--- START ---
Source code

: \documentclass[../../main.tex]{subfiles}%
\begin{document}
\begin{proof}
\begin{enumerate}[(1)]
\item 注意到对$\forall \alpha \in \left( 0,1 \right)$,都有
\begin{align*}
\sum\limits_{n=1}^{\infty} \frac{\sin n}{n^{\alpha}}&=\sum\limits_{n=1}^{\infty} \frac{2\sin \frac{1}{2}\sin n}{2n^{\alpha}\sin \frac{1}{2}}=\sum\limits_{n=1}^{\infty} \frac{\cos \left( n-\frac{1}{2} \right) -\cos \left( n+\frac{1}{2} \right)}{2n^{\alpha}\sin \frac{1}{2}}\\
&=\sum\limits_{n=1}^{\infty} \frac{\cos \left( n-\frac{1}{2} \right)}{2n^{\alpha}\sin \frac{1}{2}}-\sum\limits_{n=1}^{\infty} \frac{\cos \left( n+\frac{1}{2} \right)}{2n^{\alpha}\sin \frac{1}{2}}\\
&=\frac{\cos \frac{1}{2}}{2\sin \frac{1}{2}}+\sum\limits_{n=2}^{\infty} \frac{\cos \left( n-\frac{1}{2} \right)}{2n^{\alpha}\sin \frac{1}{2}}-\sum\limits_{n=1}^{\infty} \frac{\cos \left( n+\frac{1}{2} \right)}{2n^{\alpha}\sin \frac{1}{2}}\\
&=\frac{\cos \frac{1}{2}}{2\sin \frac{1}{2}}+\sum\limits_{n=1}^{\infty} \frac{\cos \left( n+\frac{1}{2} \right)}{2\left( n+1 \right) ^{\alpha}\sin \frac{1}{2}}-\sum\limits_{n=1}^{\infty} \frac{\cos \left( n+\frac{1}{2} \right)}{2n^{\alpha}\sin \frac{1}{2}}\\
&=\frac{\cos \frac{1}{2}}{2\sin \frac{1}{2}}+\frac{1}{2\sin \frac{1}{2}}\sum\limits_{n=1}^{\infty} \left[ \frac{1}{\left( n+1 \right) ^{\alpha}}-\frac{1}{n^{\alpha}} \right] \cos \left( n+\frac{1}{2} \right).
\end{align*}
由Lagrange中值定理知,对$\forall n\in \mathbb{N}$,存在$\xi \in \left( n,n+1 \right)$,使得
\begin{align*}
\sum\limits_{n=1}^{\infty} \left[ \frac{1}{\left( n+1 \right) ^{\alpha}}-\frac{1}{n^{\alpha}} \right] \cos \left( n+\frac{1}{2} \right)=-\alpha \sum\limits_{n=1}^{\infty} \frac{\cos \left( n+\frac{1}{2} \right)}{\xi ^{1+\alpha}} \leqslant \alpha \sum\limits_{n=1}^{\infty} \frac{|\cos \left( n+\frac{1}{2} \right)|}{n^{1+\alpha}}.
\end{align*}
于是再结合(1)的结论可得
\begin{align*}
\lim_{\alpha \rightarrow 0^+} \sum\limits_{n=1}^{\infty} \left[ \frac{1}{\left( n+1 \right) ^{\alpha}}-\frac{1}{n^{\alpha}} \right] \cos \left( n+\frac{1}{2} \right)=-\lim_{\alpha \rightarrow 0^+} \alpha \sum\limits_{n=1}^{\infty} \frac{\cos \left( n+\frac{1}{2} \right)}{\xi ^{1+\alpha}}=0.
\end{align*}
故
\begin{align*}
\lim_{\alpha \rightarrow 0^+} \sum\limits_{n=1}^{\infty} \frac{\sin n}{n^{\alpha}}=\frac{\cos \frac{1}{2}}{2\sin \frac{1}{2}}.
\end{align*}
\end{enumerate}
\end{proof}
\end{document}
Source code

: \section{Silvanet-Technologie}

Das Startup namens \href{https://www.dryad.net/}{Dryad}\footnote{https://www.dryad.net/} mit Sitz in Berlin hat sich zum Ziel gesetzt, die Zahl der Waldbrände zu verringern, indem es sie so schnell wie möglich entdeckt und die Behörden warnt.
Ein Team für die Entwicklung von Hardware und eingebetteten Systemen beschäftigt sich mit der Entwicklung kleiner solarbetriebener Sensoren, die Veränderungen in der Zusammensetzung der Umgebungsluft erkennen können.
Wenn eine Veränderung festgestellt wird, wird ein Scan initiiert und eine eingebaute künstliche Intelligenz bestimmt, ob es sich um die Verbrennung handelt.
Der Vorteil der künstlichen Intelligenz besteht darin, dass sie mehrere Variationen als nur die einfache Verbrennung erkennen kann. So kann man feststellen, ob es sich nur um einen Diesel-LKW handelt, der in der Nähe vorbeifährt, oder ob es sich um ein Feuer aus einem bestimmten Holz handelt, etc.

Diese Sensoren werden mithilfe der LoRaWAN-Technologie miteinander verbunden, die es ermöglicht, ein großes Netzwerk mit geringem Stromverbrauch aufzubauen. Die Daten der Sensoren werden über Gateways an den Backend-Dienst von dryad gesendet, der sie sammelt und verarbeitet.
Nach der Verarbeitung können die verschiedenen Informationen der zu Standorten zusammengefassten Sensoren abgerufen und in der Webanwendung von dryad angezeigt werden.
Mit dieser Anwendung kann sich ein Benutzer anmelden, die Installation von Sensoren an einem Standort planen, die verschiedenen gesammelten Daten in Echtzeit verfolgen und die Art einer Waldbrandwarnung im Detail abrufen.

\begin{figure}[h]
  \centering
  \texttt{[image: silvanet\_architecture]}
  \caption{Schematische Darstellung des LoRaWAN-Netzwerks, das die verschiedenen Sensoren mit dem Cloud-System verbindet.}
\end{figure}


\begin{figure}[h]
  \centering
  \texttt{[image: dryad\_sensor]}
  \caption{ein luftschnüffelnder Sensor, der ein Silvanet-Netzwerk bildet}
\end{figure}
--- END ---
**TASK STATEMENT**. Answer with one number only, the count of lines in the listing that hold the word "forall".

**THE ANSWER**. 2